LE CHEMIN DE FER DE BRUYERES A RAMBERVILLERS

 (Extrait de L'EST REPUBLICAIN DU 21/06/1899)


 Enfin ! le premier coup de pioche est donné à la construction de cette voie ferrée dont les études, qui parait-il, coûtèrent quelque six cent mille francs, durèrent près d'un quart de siècle, temps qu'il eut suffi à l'établissement du réseau français tout entier. Vingt-cinq ans ! car il y aura cela le jour où le premier convoi sera mis en route pour arriver à franchir les dix-neuf kilomètres qui nous séparent de la ville dont l'église compte cinq clochers et quatre sans cloches et chose inouïe !

C'est le chemin de fer fin de siècle à rebours et , si les travaux des autres lignes avaient marché du même train, le postillon à culotte collante et à chapeau rubané égaierait encore nos rue de ses joyeuses fanfares. Des balises, des jalons, des piquets, en a t-on planté, déplacé, replanté !

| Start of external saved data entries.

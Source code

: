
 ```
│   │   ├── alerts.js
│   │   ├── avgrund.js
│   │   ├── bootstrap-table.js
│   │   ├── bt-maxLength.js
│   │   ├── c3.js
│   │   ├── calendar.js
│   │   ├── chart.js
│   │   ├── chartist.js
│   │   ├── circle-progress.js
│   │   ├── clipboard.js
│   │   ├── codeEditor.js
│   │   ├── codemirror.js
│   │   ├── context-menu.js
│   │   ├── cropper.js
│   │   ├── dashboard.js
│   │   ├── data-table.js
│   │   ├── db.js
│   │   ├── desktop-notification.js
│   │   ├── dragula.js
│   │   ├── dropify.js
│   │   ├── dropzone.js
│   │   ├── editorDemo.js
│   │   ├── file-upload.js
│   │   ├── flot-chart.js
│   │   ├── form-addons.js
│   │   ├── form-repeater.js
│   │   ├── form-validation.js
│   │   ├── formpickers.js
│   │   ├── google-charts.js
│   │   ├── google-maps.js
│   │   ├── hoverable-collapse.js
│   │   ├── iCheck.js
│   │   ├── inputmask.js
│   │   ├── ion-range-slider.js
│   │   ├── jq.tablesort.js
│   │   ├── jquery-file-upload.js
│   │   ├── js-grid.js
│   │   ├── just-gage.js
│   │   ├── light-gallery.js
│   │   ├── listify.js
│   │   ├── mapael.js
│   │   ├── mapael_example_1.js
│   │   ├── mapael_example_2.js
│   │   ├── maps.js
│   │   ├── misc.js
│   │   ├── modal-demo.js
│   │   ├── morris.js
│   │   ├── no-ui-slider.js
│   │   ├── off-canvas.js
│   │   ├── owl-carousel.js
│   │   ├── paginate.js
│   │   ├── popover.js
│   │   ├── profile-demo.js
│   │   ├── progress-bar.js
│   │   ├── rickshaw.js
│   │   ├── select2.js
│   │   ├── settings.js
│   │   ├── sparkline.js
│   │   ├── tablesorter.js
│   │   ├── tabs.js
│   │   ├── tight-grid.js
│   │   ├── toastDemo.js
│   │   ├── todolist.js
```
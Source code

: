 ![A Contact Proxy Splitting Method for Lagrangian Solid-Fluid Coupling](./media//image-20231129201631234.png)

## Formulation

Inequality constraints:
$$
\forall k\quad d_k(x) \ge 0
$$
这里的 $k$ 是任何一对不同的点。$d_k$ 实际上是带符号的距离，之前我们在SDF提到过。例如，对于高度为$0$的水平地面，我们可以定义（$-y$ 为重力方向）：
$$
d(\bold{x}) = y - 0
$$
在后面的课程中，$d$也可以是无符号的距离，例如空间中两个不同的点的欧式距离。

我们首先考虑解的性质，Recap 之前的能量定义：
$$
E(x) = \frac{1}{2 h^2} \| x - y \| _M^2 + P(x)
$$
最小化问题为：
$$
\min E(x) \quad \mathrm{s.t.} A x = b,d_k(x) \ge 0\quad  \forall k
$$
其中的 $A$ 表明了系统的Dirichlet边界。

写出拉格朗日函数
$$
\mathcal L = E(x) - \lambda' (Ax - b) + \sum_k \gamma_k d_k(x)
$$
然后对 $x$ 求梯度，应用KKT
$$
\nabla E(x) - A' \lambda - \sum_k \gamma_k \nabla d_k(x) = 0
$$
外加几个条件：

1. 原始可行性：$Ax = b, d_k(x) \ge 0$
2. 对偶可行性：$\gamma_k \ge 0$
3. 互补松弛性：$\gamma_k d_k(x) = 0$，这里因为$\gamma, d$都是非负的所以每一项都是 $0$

En a t-on mobilisé des sections, des ingénieurs, des sous-ingénieurs et des arpenteurs ! Et les réunions publiques, les adresses au chef de l'état, les lettres aux ministres, aux députés, aux sénateurs !... La gastronomie alliée à la trigonométrie, c'est charmant !

Outre le projet par la vallée de l'Arentelle, il y eut trois études par celle de Mortagne impliquant autant de tracés : l'un sous la forêt de Boremont, l'autre intéressant Vervezelle et le troisième Belmont.

C'est à ce dernier que l'on s'arrêta, de sorte que la ligne, en desservant Belmont, Brouvelieures, Autrey, Jeanmenil et Saint-Gorgon, ne nous met en relation avec aucun de nos villages de la plaine.

 Que nous font, au point de vue judiciaire, administratif et même commercial, ces localités dont les unes ressortissent à Saint Dié et les autres à Rambervillers ?...

Rien !..Tandis que, passant par l'Arentelle, le chemin de fer ralliait Grandvillers, Méménil, Viménil, Gugnécourt, Girecout, Dompierre, Nonzeville, Pierrepont, Destord, Bult, Padoux et Sainte-Hélène, soit douze communes appartenant à notre canton.

 Nous n'avons certes pas qualité pour discuter les questions stratégiques, encore moins pour les trancher, mais si la ligne eut suivi la vallée de l'Arentelle, elle ne fut trouvée, ce nous semble, beaucoup mieux à l'abri d'un coup de main, car se rapprochant d'Epinal, elle était couverte par les forts de cette place.

 Non seulement Bruyères demeurera, probablement, toujours isolé de ses villages de la plaine, mais ses rues ne seront plus sillonnées par ces nombreuses voitures, chargées de planches, dont les conducteurs nous laissaient une partie très appréciable de leur salaire; et sur les quais de notre gare on trouvera difficilement assez de bois pour façonner une paire d'échasses ou un manche à balai.

 Les trains seront plus nombreux, et , par tant ; les voyageurs : oui seulement combien n'entreront pas en ville qui préféreront se restaurer au débarcadère !....

En somme, nous ne récolterons que la fumée des machines, et les véritables favorisés seront le buffetier de Bruyères et le mastroquet du Neuf-Moulin.